[Opening Data supplied section]

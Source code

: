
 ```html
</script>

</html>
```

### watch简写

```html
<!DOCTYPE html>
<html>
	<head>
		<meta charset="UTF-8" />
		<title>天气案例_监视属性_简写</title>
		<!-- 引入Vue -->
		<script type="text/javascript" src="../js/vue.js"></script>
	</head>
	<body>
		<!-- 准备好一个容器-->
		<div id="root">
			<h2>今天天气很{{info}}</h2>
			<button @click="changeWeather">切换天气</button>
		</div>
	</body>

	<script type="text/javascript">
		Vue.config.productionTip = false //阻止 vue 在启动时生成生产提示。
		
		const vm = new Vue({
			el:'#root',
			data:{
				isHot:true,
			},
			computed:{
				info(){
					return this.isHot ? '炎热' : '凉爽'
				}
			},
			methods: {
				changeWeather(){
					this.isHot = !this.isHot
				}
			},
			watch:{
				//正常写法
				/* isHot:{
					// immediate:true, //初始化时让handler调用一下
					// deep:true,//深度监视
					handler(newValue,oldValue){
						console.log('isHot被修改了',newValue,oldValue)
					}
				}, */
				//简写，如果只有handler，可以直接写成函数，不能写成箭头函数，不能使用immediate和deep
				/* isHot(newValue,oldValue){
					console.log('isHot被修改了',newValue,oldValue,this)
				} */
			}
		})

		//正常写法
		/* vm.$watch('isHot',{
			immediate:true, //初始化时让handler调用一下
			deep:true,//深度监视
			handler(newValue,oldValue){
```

[Closing Data supplied section]
[Opening Data supplied section]

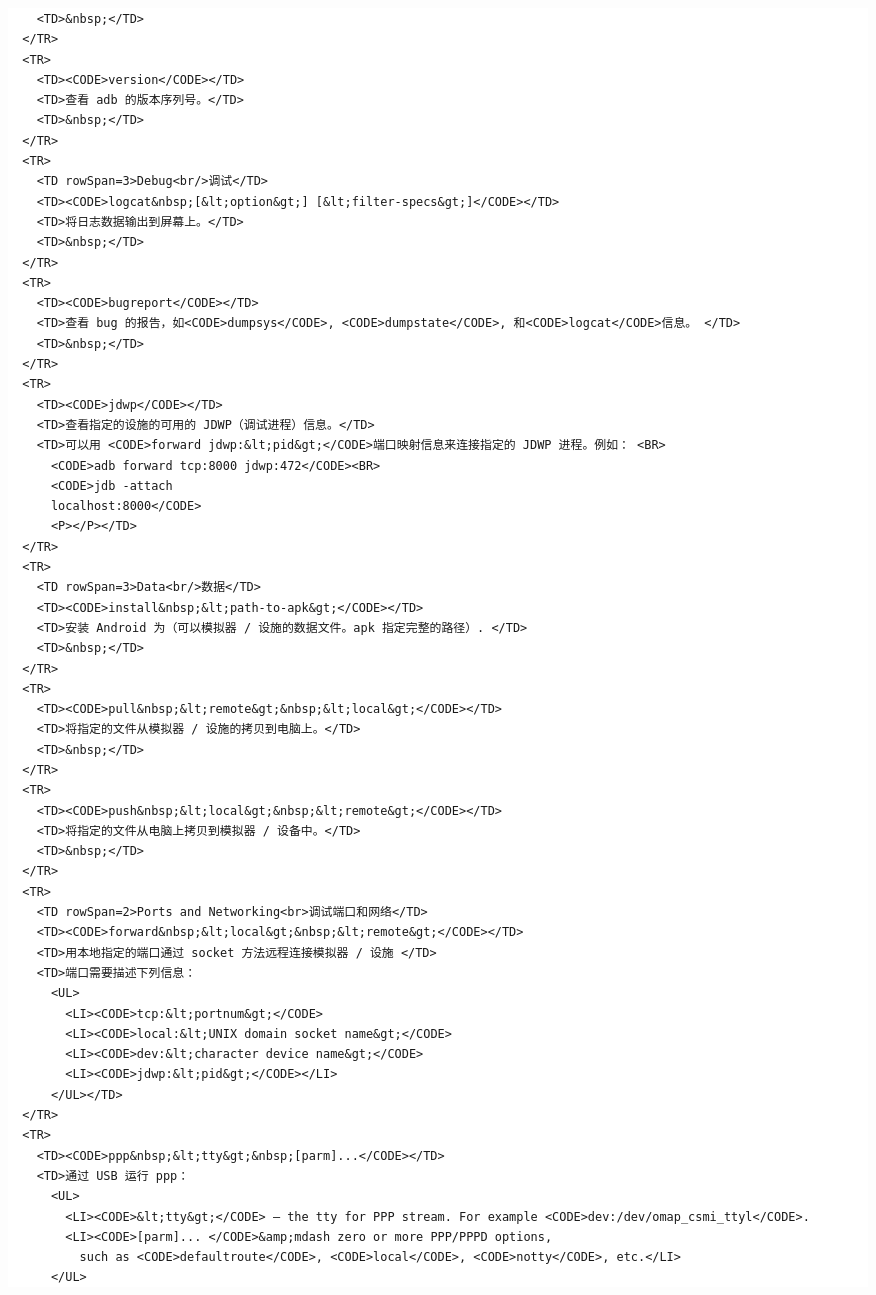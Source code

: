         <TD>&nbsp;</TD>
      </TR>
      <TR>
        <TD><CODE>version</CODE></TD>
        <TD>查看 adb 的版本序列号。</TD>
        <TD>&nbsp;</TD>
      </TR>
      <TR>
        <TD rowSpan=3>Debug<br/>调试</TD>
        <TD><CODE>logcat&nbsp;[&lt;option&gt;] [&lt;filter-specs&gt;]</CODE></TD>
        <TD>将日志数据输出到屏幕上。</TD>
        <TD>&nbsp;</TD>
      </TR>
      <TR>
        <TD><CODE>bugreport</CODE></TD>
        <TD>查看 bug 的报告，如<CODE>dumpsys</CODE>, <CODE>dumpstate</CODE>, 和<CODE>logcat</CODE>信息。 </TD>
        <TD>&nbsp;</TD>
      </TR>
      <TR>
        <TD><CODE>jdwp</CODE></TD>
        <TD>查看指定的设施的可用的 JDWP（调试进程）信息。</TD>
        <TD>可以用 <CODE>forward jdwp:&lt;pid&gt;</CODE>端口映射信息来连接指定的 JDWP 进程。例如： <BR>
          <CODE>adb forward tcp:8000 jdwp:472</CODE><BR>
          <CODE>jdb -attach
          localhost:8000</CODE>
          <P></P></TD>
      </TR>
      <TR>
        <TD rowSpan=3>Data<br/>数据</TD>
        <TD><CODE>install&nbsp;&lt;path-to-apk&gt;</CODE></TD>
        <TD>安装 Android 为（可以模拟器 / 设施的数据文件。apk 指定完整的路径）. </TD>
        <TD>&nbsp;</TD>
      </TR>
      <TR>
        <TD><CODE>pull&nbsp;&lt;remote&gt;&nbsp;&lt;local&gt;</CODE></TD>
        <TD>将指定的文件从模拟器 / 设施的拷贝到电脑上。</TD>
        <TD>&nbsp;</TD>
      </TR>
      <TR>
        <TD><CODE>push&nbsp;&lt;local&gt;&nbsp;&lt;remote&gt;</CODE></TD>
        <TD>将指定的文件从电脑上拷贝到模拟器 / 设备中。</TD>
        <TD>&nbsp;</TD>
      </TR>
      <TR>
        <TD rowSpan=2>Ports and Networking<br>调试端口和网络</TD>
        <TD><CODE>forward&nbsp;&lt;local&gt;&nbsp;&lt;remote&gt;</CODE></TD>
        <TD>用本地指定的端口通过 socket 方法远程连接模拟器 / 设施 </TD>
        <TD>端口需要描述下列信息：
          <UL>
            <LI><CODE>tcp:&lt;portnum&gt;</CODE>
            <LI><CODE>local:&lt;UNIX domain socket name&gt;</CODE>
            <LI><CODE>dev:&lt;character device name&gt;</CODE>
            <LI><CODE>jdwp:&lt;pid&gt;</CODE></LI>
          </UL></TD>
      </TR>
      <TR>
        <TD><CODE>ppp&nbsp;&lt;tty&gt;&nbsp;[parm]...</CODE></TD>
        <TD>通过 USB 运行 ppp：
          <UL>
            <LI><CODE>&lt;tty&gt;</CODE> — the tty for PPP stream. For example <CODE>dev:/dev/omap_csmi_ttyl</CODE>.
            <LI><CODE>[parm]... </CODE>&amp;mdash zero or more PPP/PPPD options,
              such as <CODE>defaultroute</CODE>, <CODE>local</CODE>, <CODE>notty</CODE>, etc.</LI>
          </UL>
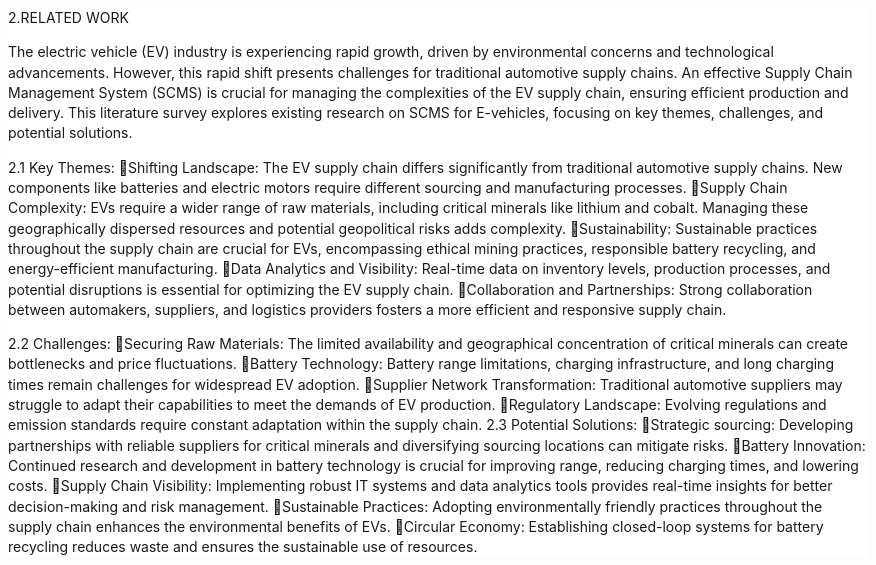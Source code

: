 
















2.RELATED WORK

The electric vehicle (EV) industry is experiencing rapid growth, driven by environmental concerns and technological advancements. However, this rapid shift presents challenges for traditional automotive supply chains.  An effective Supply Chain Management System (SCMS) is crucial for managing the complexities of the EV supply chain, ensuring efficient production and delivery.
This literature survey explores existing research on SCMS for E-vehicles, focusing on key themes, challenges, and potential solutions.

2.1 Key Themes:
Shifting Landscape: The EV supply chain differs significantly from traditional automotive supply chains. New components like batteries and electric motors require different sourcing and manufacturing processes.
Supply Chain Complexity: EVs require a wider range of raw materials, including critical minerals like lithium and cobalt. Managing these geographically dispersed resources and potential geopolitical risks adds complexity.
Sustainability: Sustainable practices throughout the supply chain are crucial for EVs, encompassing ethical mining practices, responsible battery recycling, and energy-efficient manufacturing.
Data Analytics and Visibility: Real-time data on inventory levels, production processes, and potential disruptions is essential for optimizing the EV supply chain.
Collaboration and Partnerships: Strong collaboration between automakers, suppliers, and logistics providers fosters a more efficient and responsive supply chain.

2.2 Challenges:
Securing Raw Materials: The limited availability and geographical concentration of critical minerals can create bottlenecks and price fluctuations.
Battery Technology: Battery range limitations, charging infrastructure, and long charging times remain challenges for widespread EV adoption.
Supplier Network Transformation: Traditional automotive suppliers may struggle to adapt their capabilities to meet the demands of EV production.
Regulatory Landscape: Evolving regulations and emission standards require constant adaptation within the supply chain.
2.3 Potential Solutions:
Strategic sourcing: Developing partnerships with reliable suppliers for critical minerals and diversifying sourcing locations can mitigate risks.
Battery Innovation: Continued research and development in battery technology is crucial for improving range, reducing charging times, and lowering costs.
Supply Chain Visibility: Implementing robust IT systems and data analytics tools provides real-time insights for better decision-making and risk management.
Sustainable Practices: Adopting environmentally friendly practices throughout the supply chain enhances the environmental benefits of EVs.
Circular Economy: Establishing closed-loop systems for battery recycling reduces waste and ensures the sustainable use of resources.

[Closing Data supplied section]
[Opening Data supplied section]

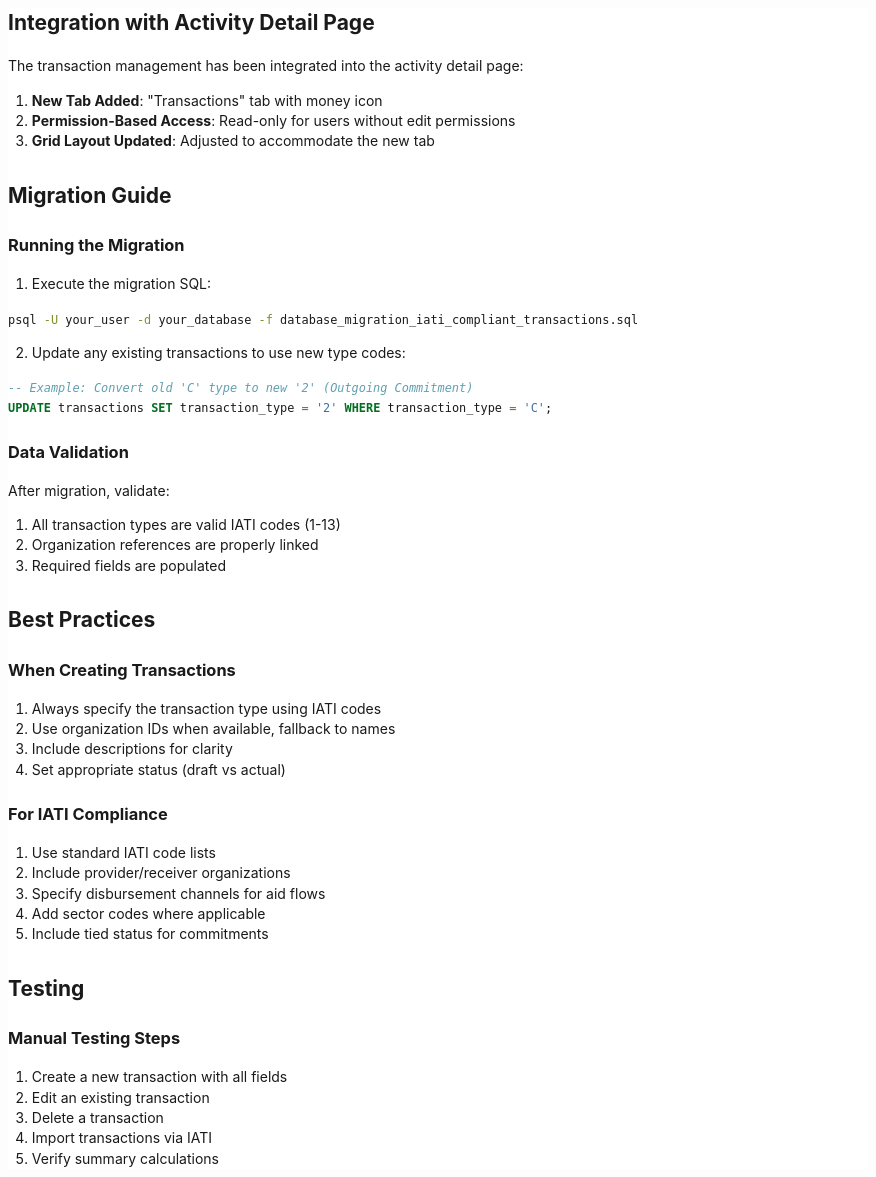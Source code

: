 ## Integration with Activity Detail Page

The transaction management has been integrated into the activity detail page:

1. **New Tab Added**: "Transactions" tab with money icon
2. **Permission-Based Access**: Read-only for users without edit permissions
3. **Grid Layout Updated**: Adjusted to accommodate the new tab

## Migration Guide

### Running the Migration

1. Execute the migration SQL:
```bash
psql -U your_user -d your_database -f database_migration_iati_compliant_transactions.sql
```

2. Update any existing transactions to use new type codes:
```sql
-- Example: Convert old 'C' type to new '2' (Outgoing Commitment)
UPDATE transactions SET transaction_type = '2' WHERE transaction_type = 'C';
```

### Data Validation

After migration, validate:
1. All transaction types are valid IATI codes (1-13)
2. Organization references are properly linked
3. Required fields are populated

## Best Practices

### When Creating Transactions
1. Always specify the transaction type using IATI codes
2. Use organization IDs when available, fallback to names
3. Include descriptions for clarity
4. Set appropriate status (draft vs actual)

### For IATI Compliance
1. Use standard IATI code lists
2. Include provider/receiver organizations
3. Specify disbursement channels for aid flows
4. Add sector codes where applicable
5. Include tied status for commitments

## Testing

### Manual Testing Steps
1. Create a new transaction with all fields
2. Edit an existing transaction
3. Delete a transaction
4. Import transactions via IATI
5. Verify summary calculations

[Closing Data supplied section]

(Problem requirements) Looking at the data above, report how many of its lines include the word "chains". The number alone is the answer.

(Written answer) 2